Q.カラフルなのにどこか懐かしく、纏うとハッピーな気分なれるデザインを生み出す原動力とは?

手編みからスタートし、今は昭和の頃に愛されていた機械編み機と手編みをミックスさせています。元々祖母の手編みが大好きで、ニットにこだわるのはそこがルーツ。それにオリジナルの生地を発注するには大量のロット数が必要ですが、編み物だと自分の手ですぐにオリジナルができるのも強みでしょう。デザインを考えるときは最初に全体像を描くのではなく、編みながらどんどんイメージを膨らませていく派です。だからその時の気持ちやマイブームが作品に反映されるし、色使いやモチーフに意外性が生まれることも。その時のアイデアを編み込んでいくので私自身完成まで常にワクワクしているので、それがハッピーなデザインに繋がっているならすごく嬉しい。ただ、宇宙人や太陰太極図なんかは好きなモチーフでよく取り入れます。宇宙人にはまだ見ぬ世界への憧れや面白さを感じるし、太陰太極図は光の中にも影があり、影の中にも光がある、何事も一辺倒じゃないというメッセージ性に惹かれるんです。

Q. ニット以外にも靴のリメイクをされており今年3月2日からは阪急うめだ本店(シューズギャラリー)で販売されるリメイクシューズのデザインを担当されますが、リメイクシューズの魅力とは?

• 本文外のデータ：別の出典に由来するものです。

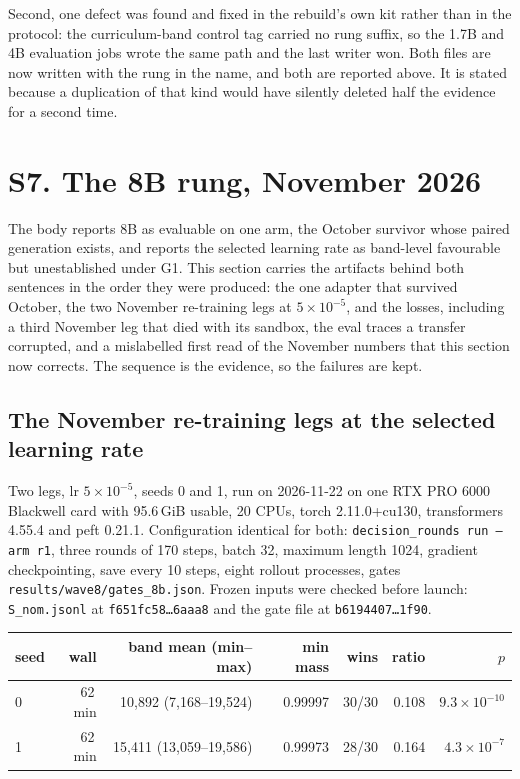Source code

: \documentclass[11pt,a4paper]{article}
\begin{document}
Second, one defect was found and fixed in the rebuild's own kit rather than in the protocol: the
curriculum-band control tag carried no rung suffix, so the 1.7B and 4B evaluation jobs wrote the same
path and the last writer won. Both files are now written with the rung in the name, and both are
reported above. It is stated because a duplication of that kind would have silently deleted half the
evidence for a second time.


\section{S7. The 8B rung, November 2026}\label{sec:s7}

The body reports 8B as evaluable on one arm, the October survivor whose paired generation exists,
and reports the selected learning rate as band-level favourable but unestablished under G1. This
section carries the artifacts behind both sentences in the order they were produced: the one adapter
that survived October, the two November re-training legs at $5\times10^{-5}$, and the losses,
including a third November leg that died with its sandbox, the eval traces a transfer corrupted, and
a mislabelled first read of the November numbers that this section now corrects. The sequence is the
evidence, so the failures are kept.

\subsection*{The November re-training legs at the selected learning rate}

Two legs, lr $5\times10^{-5}$, seeds 0 and 1, run on 2026-11-22 on one RTX PRO 6000 Blackwell
card with 95.6\,GiB usable, 20 CPUs, torch 2.11.0+cu130, transformers 4.55.4 and peft 0.21.1.
Configuration identical for both: \texttt{decision\_rounds run --arm r1}, three rounds of 170
steps, batch 32, maximum length 1024, gradient checkpointing, save every 10 steps, eight rollout
processes, gates \texttt{results/wave8/gates\_8b.json}. Frozen inputs were checked before launch:
\texttt{S\_nom.jsonl} at \texttt{f651fc58\ldots6aaa8} and the gate file at \texttt{b6194407\ldots1f90}.

\begin{center}\small
\begin{tabular}{lrrrrrr}
\hline
seed & wall & band mean (min--max) & min mass & wins & ratio & $p$ \\
\hline
0 & 62\,min & 10{,}892 (7{,}168--19{,}524) & 0.99997 & 30/30 & 0.108 & $9.3\times10^{-10}$ \\
1 & 62\,min & 15{,}411 (13{,}059--19{,}586) & 0.99973 & 28/30 & 0.164 & $4.3\times10^{-7}$ \\
\hline
\end{tabular}
\end{center}
\end{document}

以前某ブランドのボクシングシューズに一目惚れして手に入れた時、これにヒールがあったら可愛いかも!とリメイクの可能性に気づきました。靴って履き心地が良いと古くなっても履き続けたいし、思い入れのある靴を再生できるならもっと長く愛用できるはず。今回のPOP UPではデッドストックの靴をニットやヒールでアレンジしようと準備していて、職人さんと二人三脚で進めています。職人さんの知識を得ることができ、私にとっても学びが大きいんですよ。

バーチャルファッションこそ究極のエコ

Q.自身のブランドが軌道に乗る中でのスクーリング、しかも毎週末東京に通ってまでファッション3Dモデリングを学ぶ理由とは?

以前メタバースとファッションの記事を読んだ時に、これからのファッションの可能性を強烈に感じました。それですぐに私も学びたいと学校を探したんです。最近はバーチャルで商品を販売するブランドも増えていますが、バーチャルファッションって現実に品物を作るわけではないので究極のサステナブルだと思うんです。架空のファッションとはいえ今の技術では非常にリアルに表現でき、それこそニットの質感も再現できる。メタの世界でのオシャレを楽しむ時代はもうすぐそこかもしれませんよね。その勉強のため週末ごとに夜行バスで東京の学校へ通っていますが、そこでは学生さんからアパレル企業の社長まで年齢も立場も異なる人と机を並べて学んでいます。授業の内容はもとより、そこでの出会いや受ける刺激もデザインを仕事にする上でとても貴重。近々ここ神戸と東京との二拠点生活も計画しているんですよ。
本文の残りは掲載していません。